* [Data records]:
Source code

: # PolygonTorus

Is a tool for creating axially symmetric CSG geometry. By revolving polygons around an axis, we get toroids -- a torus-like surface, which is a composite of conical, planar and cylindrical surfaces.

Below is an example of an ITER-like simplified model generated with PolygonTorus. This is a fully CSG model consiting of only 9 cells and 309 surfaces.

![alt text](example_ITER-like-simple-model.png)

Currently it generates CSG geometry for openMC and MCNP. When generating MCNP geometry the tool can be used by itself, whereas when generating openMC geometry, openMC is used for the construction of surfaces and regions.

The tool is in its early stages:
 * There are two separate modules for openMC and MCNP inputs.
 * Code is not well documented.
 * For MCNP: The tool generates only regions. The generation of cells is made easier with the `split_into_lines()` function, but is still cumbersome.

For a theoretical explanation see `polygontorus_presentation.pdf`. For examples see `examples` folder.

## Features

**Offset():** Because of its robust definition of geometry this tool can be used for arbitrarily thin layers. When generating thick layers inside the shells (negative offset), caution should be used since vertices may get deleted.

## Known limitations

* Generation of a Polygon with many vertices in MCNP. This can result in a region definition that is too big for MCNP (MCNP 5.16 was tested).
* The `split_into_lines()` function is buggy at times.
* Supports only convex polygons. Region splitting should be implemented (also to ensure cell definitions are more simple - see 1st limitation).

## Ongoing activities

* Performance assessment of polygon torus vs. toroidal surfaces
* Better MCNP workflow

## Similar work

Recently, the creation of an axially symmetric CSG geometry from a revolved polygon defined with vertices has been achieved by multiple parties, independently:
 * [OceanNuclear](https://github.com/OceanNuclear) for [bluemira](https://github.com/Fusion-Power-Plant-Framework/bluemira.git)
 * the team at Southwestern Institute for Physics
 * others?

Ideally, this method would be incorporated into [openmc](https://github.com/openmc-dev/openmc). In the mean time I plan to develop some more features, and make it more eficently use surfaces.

* [Exercise goal]:
Word for word, copy every entry.

* [Solved problem]:
Source code

: # PolygonTorus

Is a tool for creating axially symmetric CSG geometry. By revolving polygons around an axis, we get toroids -- a torus-like surface, which is a composite of conical, planar and cylindrical surfaces.

Below is an example of an ITER-like simplified model generated with PolygonTorus. This is a fully CSG model consiting of only 9 cells and 309 surfaces.

![alt text](example_ITER-like-simple-model.png)

Currently it generates CSG geometry for openMC and MCNP. When generating MCNP geometry the tool can be used by itself, whereas when generating openMC geometry, openMC is used for the construction of surfaces and regions.

The tool is in its early stages:
 * There are two separate modules for openMC and MCNP inputs.
 * Code is not well documented.
 * For MCNP: The tool generates only regions. The generation of cells is made easier with the `split_into_lines()` function, but is still cumbersome.

For a theoretical explanation see `polygontorus_presentation.pdf`. For examples see `examples` folder.

## Features

**Offset():** Because of its robust definition of geometry this tool can be used for arbitrarily thin layers. When generating thick layers inside the shells (negative offset), caution should be used since vertices may get deleted.

## Known limitations

* Generation of a Polygon with many vertices in MCNP. This can result in a region definition that is too big for MCNP (MCNP 5.16 was tested).
* The `split_into_lines()` function is buggy at times.
* Supports only convex polygons. Region splitting should be implemented (also to ensure cell definitions are more simple - see 1st limitation).

## Ongoing activities

* Performance assessment of polygon torus vs. toroidal surfaces
* Better MCNP workflow

## Similar work

Recently, the creation of an axially symmetric CSG geometry from a revolved polygon defined with vertices has been achieved by multiple parties, independently:
 * [OceanNuclear](https://github.com/OceanNuclear) for [bluemira](https://github.com/Fusion-Power-Plant-Framework/bluemira.git)
 * the team at Southwestern Institute for Physics
 * others?

Ideally, this method would be incorporated into [openmc](https://github.com/openmc-dev/openmc). In the mean time I plan to develop some more features, and make it more eficently use surfaces.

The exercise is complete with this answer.